Both of these factors are weather events, not climate events:
The new findings show that a pregnant woman’s exposure to reduced precipitation and an increased number of very hot days indeed results in lower birth weight.
One wonders if they might find correlations to more days days with high rainfall (seasonal monsoon) and cold days (winter) as well, if they looked. As I understand biology, any stress like this in early development can show up later.
From the UNIVERSITY OF UTAH
Climate change negatively affects birth weight, University of Utah study finds

From melting glaciers to increasing wildfires, the consequences of climate change and strategies to mitigate such consequences are often a hotly debated topic. A new study led by the University of Utah adds to the ever-growing list of negative impacts climate change can have on humans–low birth weight.
The first of its kind, the two-year project led by U geography professor Kathryn Grace examined the relationship among precipitation, temperature and birth weight in 19 African countries. Grace and her team utilized high quality, detailed climate data in conjunction with extensive health data to focus on climate change and its effects on birth weight in the developing world.
The new findings show that a pregnant woman’s exposure to reduced precipitation and an increased number of very hot days indeed results in lower birth weight.
“Our findings demonstrate that in the very early stages of intra-uterine development, climate change has the potential to significantly impact birth outcomes. While the severity of that impact depends on where the pregnant woman lives, in this case the developing world, we can see the potential for similar outcomes everywhere,” said Grace.
The other authors are Frank Davenport, Heidi Hanson, Christopher Funk and Shraddhanand Shukla. The team reported the findings in Global Environmental Change. Christopher Funk (US Geological Survey) and UC Santa Barbara Climate Hazards Group provided the climate data used in the study, and have just detailed exceptional East African rainfall declines in a new paper in Nature Scientific Data.

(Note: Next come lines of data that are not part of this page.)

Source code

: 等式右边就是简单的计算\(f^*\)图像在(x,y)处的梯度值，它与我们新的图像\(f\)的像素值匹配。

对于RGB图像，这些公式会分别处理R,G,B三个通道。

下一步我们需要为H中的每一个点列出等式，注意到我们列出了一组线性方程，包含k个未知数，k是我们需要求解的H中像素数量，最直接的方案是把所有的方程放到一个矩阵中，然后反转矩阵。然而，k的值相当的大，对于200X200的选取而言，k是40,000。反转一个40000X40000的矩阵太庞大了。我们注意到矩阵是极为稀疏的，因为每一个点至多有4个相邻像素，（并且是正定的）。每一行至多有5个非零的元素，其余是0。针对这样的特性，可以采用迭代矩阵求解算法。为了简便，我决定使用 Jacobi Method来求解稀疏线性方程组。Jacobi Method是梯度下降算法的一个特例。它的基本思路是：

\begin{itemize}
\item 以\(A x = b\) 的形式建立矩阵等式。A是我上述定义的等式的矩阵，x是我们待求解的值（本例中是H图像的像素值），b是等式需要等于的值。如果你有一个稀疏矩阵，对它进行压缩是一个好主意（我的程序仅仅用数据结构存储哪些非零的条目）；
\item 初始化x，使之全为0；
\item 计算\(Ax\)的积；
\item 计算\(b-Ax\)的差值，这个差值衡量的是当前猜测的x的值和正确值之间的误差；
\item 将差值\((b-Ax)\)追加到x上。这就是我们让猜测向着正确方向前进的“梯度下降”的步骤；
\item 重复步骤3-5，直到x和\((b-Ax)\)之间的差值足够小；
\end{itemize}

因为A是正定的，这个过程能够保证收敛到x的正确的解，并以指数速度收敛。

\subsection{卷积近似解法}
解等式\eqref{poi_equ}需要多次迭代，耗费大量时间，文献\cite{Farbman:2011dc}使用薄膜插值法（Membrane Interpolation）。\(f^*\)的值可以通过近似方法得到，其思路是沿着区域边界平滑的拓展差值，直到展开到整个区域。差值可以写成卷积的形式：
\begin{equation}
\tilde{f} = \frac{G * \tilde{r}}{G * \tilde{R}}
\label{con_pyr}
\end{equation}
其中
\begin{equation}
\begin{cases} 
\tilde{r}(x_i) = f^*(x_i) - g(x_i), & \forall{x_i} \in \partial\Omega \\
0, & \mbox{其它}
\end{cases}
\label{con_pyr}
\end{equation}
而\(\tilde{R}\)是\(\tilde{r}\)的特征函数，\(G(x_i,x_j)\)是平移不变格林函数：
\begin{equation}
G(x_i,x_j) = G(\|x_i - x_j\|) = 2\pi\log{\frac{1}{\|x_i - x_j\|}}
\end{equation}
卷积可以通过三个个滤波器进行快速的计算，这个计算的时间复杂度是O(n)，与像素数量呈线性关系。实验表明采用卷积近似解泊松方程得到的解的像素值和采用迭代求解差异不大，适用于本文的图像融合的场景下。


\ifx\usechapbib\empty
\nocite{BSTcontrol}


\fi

Impacts of low birth weight are far-reaching
With the inaccuracy of determining exactly when a pregnancy began in rural countries which lack pregnancy tests and the inability to measure characteristics like a newborn’s cognitive development, low birth weight is the most reliable measure of whether a pregnancy has been negatively affected by an external factor. Low birth weight is defined by the World Health Organization as any baby born under 2,500 grams.
Low birth weight infants are more susceptible to illness, face a higher risk of mortality, are more likely to develop disabilities and are less likely to attain the same level of education and income as an infant born within a healthy weight range.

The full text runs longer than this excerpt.